Provided information –
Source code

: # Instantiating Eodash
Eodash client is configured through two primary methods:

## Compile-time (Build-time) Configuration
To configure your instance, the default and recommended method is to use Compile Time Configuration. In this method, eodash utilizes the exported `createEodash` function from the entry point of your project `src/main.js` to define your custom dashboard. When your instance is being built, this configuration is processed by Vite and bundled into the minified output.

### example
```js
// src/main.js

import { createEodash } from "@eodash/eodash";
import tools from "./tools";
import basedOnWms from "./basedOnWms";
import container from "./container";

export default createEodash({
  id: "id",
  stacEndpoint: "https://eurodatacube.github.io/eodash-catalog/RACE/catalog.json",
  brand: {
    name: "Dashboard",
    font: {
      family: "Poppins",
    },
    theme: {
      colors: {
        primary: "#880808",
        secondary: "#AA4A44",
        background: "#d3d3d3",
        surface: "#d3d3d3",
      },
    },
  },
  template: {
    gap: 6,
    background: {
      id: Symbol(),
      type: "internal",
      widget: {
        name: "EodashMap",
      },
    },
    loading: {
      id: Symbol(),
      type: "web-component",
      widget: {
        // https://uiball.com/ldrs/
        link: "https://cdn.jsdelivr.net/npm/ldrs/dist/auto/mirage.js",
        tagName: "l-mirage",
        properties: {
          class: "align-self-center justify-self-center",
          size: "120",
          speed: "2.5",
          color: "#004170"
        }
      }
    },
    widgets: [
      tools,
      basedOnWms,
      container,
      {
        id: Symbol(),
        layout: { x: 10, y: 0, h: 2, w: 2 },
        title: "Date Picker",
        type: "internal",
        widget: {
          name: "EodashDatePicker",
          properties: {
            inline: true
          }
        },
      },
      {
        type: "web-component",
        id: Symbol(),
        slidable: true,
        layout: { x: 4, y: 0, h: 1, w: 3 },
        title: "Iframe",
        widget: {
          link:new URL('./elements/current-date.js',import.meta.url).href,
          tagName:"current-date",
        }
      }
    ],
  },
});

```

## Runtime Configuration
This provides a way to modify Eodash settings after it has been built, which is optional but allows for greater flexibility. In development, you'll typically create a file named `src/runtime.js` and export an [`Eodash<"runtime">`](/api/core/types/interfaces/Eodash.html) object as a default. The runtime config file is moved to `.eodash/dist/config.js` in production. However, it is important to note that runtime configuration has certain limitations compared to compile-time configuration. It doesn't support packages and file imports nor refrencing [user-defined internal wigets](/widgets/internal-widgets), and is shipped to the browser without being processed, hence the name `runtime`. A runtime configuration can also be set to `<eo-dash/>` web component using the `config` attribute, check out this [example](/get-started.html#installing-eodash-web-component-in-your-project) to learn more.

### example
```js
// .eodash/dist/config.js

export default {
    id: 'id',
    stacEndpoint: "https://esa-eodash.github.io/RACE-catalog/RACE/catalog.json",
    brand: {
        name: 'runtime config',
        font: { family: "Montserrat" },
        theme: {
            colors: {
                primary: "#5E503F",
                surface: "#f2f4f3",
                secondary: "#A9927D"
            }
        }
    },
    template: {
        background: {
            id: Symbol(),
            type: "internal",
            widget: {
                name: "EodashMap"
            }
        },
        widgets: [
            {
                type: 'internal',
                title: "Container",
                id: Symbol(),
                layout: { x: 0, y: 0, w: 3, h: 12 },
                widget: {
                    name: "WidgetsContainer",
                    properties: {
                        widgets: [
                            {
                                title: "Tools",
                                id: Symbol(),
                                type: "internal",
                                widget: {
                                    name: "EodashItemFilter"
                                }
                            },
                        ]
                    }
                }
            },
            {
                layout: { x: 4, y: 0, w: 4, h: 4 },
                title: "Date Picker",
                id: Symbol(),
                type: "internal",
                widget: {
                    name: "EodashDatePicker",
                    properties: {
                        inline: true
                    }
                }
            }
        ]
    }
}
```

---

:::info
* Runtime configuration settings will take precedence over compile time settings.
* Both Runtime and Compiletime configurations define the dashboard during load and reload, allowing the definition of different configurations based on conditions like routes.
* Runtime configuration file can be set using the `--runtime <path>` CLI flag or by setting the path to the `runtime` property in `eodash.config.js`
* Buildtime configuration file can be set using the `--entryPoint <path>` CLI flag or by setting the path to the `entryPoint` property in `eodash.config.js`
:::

Task instructions – Scan the records above for the string "createEodash", and copy every line where it turns up.

Your solution –
To configure your instance, the default and recommended method is to use Compile Time Configuration. In this method, eodash utilizes the exported `createEodash` function from the entry point of your project `src/main.js` to define your custom dashboard. When your instance is being built, this configuration is processed by Vite and bundled into the minified output.
import { createEodash } from "@eodash/eodash";
export default createEodash({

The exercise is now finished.